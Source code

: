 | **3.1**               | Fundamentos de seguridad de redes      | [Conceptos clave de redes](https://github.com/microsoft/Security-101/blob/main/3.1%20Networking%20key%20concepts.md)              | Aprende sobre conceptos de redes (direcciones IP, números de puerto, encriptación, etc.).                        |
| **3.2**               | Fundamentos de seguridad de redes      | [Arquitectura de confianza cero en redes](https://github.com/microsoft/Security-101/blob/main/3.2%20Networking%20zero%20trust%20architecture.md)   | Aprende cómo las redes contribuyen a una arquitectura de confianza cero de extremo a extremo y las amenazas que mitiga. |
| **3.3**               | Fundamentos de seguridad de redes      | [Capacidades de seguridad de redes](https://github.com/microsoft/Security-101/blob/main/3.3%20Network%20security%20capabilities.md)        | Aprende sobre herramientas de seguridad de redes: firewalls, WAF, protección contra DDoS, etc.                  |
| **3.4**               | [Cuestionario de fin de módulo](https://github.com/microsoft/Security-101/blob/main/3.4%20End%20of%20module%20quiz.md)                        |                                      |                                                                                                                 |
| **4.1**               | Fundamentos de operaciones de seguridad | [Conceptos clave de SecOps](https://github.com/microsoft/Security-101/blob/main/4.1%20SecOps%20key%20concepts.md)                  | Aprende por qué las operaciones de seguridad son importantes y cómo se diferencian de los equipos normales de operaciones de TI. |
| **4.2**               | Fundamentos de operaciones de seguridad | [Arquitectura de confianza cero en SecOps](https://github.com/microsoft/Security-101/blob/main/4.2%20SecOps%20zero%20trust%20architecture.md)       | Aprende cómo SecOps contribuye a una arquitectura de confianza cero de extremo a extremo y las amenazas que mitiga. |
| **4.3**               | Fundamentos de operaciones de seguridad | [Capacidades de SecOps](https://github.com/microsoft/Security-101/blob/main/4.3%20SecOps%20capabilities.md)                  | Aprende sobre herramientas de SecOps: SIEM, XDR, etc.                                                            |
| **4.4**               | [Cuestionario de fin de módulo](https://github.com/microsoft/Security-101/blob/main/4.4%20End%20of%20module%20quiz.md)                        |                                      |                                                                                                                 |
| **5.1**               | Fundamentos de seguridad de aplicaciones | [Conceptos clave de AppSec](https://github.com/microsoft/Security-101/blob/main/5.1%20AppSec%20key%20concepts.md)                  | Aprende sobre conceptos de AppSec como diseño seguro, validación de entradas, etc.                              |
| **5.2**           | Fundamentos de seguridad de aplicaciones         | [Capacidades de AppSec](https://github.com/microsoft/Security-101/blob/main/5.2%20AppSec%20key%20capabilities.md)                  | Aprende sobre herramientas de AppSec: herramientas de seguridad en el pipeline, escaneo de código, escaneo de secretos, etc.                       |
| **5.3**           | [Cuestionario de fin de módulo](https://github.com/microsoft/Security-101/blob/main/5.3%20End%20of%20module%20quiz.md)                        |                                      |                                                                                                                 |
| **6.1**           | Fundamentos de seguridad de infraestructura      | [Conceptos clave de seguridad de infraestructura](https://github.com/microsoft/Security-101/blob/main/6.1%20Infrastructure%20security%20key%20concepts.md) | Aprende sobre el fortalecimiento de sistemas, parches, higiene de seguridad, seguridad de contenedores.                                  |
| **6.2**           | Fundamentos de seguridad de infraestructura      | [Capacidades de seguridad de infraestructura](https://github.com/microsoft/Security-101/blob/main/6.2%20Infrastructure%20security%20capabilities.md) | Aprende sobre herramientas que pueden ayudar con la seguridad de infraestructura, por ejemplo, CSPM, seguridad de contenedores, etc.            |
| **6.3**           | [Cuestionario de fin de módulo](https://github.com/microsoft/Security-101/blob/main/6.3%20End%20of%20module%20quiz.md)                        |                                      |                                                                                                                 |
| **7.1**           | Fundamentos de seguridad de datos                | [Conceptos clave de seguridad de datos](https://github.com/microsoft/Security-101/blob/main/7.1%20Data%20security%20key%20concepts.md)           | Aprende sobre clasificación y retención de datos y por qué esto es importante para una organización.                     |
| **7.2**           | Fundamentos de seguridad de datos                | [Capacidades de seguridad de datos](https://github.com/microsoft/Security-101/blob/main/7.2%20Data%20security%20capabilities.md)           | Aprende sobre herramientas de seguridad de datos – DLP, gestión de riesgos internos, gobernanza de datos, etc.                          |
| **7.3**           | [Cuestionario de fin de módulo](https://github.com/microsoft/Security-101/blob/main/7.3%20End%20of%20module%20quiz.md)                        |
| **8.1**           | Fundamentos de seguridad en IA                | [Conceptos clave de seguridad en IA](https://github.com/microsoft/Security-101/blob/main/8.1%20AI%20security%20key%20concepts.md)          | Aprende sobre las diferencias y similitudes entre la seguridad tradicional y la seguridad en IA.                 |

────────────────────────────────────────

Check each line of the material for the word "amenazas". Copy the ones that have it.

| **3.2**               | Fundamentos de seguridad de redes      | [Arquitectura de confianza cero en redes](https://github.com/microsoft/Security-101/blob/main/3.2%20Networking%20zero%20trust%20architecture.md)   | Aprende cómo las redes contribuyen a una arquitectura de confianza cero de extremo a extremo y las amenazas que mitiga. |
| **4.2**               | Fundamentos de operaciones de seguridad | [Arquitectura de confianza cero en SecOps](https://github.com/microsoft/Security-101/blob/main/4.2%20SecOps%20zero%20trust%20architecture.md)       | Aprende cómo SecOps contribuye a una arquitectura de confianza cero de extremo a extremo y las amenazas que mitiga. |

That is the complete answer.